Complete step by step answer:
The given function is:
\[f\left( x \right) = \dfrac{{\log 100 + \log \left( {0.01 + x} \right)}}{{3x}},{\text{ for }}x \ne 0\] and \[f\left( x \right) = \dfrac{{100}}{3}{\text{, for }}x \ne 0\]

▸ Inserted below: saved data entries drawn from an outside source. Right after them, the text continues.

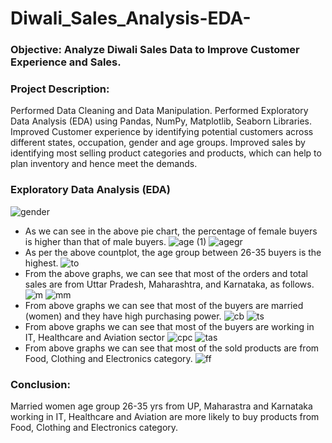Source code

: # Diwali_Sales_Analysis-EDA-
### Objective: Analyze Diwali Sales Data to Improve Customer Experience and Sales.

### Project Description: 
Performed Data Cleaning and Data Manipulation. Performed Exploratory Data Analysis (EDA) using Pandas, NumPy, Matplotlib, Seaborn Libraries. Improved Customer experience by identifying potential customers across different states, occupation, gender and age groups. Improved sales by identifying most selling product categories and products, which can help to plan inventory and hence meet the demands.

### Exploratory Data Analysis (EDA)
![gender](https://github.com/user-attachments/assets/0bb34f77-dda6-41d4-85f5-e90015526b29)
* As we can see in the above pie chart, the percentage of female buyers is higher than that of male buyers.
![age (1)](https://github.com/user-attachments/assets/8196c997-a312-4f56-82b6-0e380091631c)
![agegr](https://github.com/user-attachments/assets/da7d6e93-0c54-4701-99e3-704cdec587e5)
* As per the above countplot, the age group between 26-35 buyers is the highest.
![to](https://github.com/user-attachments/assets/580506a7-8aff-46f0-be00-0a93a0f24495)
* From the above graphs, we can see that most of the orders and total sales are from Uttar Pradesh, Maharashtra, and Karnataka, as follows.
![m](https://github.com/user-attachments/assets/135ce04b-9b71-4909-a867-70be35d49139)
![mm](https://github.com/user-attachments/assets/7b85ad2f-9f5c-4c1e-b117-b7a0e065378f)
* From above graphs we can see that most of the buyers are married (women) and they have high purchasing power.
![cb](https://github.com/user-attachments/assets/8a7e8dc5-c99d-4425-a049-7f1809066ee7)
![ts](https://github.com/user-attachments/assets/52adb906-7f66-4ee8-aa37-35a92f6eeb08)
* From above graphs we can see that most of the buyers are working in IT, Healthcare and Aviation sector
![cpc](https://github.com/user-attachments/assets/c8b72333-0228-414d-bc9a-8936f3bd73d0)
![tas](https://github.com/user-attachments/assets/898fba6b-5fbd-41d4-8c3f-7b25e9ec52e3)
* From above graphs we can see that most of the sold products are from Food, Clothing and Electronics category.
![ff](https://github.com/user-attachments/assets/59c61e60-3657-4c4c-9ade-7e2ef7a942df)

### **Conclusion:**

Married women age group 26-35 yrs from UP,  Maharastra and Karnataka working in IT, Healthcare and Aviation are more likely to buy products from Food, Clothing and Electronics category.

We know that $\log m + \log n = \log mn$, applying this for $f\left( x \right)$, we’ll get:
\[
   \Rightarrow f\left( x \right) = \dfrac{{\log 100 + \log \left( {0.01 + x} \right)}}{{3x}},{\text{ for }}x \ne 0 \\
   \Rightarrow f\left( x \right) = \dfrac{{\log \left( {1 + 100x} \right)}}{{3x}},{\text{ for }}x \ne 0 \\
\]
If we consider left hand limit, we’ll get:
$ \Rightarrow {\text{L}}{\text{.H}}{\text{.L = }}\mathop {\lim }\limits_{x \to {0^ - }} f\left( x \right) = \mathop {\lim }\limits_{x \to {0^ - }} \dfrac{{\log \left( {1 + 100x} \right)}}{{3x}}$,
If we put $x = 0$, we’ll get$\dfrac{0}{0}$ form. So, we will apply L’ Hospital rule i.e. we’ll differentiate numerator and denominator separately. We’ll get:
\[
   \Rightarrow {\text{L}}{\text{.H}}{\text{.L = }}\mathop {\lim }\limits_{x \to {0^ - }} f\left( x \right) = \mathop {\lim }\limits_{x \to {0^ - }} \dfrac{{\dfrac{d}{{dx}}\left( {\log \left( {1 + 100x} \right)} \right)}}{{\dfrac{d}{{dx}}\left( {3x} \right)}}, \\
   \Rightarrow {\text{L}}{\text{.H}}{\text{.L = }}\mathop {\lim }\limits_{x \to {0^ - }} \dfrac{{100}}{{\left( {1 + 100x} \right) \times 3}} \\
\]
Now, putting $x = 0$, we’ll get:
\[
   \Rightarrow {\text{L}}{\text{.H}}{\text{.L = }}\dfrac{{100}}{{\left( {1 + 100 \times 0} \right) \times 3}}, \\
   \Rightarrow {\text{L}}{\text{.H}}{\text{.L = }}\dfrac{{100}}{3} \\
\]
Similarly if we consider right hand limit, we’ll get:
$ \Rightarrow {\text{R}}{\text{.H}}{\text{.L = }}\mathop {\lim }\limits_{x \to {0^ + }} f\left( x \right) = \mathop {\lim }\limits_{x \to {0^ + }} \dfrac{{\log \left( {1 + 100x} \right)}}{{3x}}$
If we put $x = 0$, we’ll get$\dfrac{0}{0}$ form. So, we will again apply the L' Hospital rule. We’ll get:
\[
   \Rightarrow {\text{R}}{\text{.H}}{\text{.L = }}\mathop {\lim }\limits_{x \to {0^ + }} f\left( x \right) = \mathop {\lim }\limits_{x \to {0^ + }} \dfrac{{\dfrac{d}{{dx}}\left( {\log \left( {1 + 100x} \right)} \right)}}{{\dfrac{d}{{dx}}\left( {3x} \right)}}, \\
   \Rightarrow {\text{R}}{\text{.H}}{\text{.L = }}\mathop {\lim }\limits_{x \to {0^ + }} \dfrac{{100}}{{\left( {1 + 100x} \right) \times 3}} \\
\]
Now, putting $x = 0$, we’ll get:
\[
   \Rightarrow {\text{R}}{\text{.H}}{\text{.L = }}\dfrac{{100}}{{\left( {1 + 100 \times 0} \right) \times 3}}, \\
   \Rightarrow {\text{R}}{\text{.H}}{\text{.L = }}\dfrac{{100}}{3} \\
\]
And from the question, it is given that $f\left( 0 \right) = \dfrac{{100}}{3}$.
So, at $x = 0$, we have:
${\text{L}}{\text{.H}}{\text{.L}} = {\text{R}}{\text{.H}}{\text{.L}} = f\left( x \right)$

Therefore, the given function is continuous.

Note: If a function is not continuous at any point then its differentiation will not exist at that point. Because it will also be non-differentiable at that point. Also a function is continuous at points which are in its domain only.